The 1978-1979 school year is perfectly normal for Miranda. Except that her best friend stopped speaking to her, there’s an apparently crazy man who sleeps with his head under the mailbox on her corner, a naked man is seen running by her school on several occasions, and weird things keep happening. Like her spare house key goes missing and three days later she finds a note asking her to write a letter in which she mentions the location of her spare house key.

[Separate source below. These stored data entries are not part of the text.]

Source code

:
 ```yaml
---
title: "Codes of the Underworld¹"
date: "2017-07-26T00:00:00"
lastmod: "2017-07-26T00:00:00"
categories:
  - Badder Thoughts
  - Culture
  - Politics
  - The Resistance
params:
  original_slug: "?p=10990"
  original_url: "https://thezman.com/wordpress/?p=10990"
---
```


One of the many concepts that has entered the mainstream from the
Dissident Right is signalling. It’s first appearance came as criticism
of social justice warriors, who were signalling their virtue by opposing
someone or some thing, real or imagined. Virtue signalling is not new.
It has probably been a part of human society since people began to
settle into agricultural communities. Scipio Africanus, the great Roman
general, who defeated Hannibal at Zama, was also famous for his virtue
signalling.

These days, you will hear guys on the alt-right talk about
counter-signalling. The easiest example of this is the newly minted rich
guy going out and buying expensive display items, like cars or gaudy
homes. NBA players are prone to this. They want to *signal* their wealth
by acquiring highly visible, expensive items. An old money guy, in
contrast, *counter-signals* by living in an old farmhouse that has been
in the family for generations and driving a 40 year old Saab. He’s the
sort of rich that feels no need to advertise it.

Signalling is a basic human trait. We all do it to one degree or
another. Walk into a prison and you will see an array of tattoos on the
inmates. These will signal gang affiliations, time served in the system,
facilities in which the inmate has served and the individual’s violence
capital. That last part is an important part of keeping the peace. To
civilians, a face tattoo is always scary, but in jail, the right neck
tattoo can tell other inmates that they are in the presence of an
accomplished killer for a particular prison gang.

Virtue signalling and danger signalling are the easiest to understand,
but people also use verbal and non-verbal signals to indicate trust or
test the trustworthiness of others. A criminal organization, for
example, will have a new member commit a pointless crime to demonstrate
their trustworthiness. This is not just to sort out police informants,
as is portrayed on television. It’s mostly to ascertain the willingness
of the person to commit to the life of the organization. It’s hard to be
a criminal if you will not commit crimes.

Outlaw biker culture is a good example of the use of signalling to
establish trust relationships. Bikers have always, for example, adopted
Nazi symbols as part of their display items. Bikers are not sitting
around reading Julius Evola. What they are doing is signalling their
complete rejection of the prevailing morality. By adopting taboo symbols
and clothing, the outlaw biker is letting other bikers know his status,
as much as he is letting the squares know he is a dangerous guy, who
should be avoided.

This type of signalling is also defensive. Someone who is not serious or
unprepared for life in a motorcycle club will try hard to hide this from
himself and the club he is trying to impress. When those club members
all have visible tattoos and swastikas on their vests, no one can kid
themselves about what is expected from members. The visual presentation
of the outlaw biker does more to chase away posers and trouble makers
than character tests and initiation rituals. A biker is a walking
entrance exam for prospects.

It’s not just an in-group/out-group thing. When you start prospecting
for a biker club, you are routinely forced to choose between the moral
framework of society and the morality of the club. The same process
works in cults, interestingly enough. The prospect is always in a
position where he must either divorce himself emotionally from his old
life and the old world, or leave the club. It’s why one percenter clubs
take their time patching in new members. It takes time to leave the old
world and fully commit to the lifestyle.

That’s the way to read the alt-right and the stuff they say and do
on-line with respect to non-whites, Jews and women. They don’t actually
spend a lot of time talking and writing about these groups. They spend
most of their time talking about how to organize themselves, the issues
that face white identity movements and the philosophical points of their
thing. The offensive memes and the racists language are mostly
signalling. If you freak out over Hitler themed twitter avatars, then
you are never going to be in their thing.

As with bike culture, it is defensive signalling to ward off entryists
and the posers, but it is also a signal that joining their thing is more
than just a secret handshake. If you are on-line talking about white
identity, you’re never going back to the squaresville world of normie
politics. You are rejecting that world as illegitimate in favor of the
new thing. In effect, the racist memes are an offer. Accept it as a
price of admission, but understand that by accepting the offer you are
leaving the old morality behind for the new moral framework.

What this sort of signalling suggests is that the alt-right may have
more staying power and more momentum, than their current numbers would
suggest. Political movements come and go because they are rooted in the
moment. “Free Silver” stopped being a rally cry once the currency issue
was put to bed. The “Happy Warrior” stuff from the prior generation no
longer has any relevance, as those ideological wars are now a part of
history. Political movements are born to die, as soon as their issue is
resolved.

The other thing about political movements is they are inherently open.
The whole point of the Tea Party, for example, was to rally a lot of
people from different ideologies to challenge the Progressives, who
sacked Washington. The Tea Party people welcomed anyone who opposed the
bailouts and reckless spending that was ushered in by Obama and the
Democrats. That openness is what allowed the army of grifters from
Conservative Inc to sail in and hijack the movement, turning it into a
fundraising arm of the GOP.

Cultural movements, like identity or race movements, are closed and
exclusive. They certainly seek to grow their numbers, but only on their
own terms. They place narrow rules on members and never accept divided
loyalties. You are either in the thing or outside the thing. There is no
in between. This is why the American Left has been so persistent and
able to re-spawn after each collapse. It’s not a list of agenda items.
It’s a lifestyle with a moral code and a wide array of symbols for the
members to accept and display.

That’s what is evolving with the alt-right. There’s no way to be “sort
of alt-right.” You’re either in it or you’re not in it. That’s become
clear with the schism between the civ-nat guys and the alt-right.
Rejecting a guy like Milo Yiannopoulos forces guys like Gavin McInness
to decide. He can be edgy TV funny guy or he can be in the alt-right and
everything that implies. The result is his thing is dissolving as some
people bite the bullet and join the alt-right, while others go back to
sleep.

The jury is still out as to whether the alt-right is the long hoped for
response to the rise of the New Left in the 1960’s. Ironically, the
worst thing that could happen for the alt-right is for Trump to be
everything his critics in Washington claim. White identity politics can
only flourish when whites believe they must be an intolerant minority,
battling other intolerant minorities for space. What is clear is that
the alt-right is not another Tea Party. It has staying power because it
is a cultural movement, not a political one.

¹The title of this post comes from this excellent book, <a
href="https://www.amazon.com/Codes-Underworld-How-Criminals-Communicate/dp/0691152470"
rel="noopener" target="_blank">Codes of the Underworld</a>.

When You Reach Me is very good. The writing is excellent and the eye for detail is amazing. The mystery aspects, mysterious and mundane—what’s the deal with the strange notes Mira gets? Why did Marcus punch Sal? What’s up with Annemarie and Julia?—are dealt with well, with excellent pacing and delicacy. It doesn’t just balance the ordinary life and the time travel elements; it melds them. I found the discourse on time-travel a bit tedious, especially as Mira was stubbornly not getting it, though it did serve to establish how time travel works in this narrative.
This was almost a one-sitting book for me. It wasn’t, partly because airplane turbulence plus fasting (it was Yom Kippur) does not equal happy reading time, and partly because I was enjoying it so much I didn’t want to be done with it. That said, had there not been jostling to disrupt my reading, I probably wouldn’t have been able to pull myself out of the book and pace myself.